> _Entries supplied_:
++++++++++++++++++++
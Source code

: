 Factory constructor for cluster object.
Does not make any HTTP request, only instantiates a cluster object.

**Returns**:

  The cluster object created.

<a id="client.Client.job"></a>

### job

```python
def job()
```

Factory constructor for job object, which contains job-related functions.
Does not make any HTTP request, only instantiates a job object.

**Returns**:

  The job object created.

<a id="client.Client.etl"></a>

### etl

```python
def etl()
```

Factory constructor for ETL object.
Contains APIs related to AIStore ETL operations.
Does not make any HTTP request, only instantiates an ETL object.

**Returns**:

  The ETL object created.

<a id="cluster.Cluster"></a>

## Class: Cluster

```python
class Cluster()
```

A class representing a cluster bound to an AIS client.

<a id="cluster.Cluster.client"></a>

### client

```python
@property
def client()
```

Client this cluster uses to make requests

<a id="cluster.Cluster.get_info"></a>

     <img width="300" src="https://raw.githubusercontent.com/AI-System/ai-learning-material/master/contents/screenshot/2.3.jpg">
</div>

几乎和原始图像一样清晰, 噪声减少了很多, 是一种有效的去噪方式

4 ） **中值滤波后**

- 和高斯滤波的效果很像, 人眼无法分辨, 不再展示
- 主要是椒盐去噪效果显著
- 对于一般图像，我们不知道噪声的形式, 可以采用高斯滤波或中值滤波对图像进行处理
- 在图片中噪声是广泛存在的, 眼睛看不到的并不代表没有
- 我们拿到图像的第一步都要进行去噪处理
++++++++++++++++++++
> _What the exercise asks_:
Give the lines of the material above again, exactly, from its first line through the line that contains "- 和高斯滤波的效果很像, 人眼无法分辨, 不再展示" and no further.

> _Output for this exercise_:
Source code

: Factory constructor for cluster object.
Does not make any HTTP request, only instantiates a cluster object.

**Returns**:

  The cluster object created.

<a id="client.Client.job"></a>

### job

```python
def job()
```

Factory constructor for job object, which contains job-related functions.
Does not make any HTTP request, only instantiates a job object.

**Returns**:

  The job object created.

<a id="client.Client.etl"></a>

### etl

```python
def etl()
```

Factory constructor for ETL object.
Contains APIs related to AIStore ETL operations.
Does not make any HTTP request, only instantiates an ETL object.

**Returns**:

  The ETL object created.

<a id="cluster.Cluster"></a>

## Class: Cluster

```python
class Cluster()
```

A class representing a cluster bound to an AIS client.

<a id="cluster.Cluster.client"></a>

### client

```python
@property
def client()
```

Client this cluster uses to make requests

<a id="cluster.Cluster.get_info"></a>

     <img width="300" src="https://raw.githubusercontent.com/AI-System/ai-learning-material/master/contents/screenshot/2.3.jpg">
</div>

几乎和原始图像一样清晰, 噪声减少了很多, 是一种有效的去噪方式

4 ） **中值滤波后**

- 和高斯滤波的效果很像, 人眼无法分辨, 不再展示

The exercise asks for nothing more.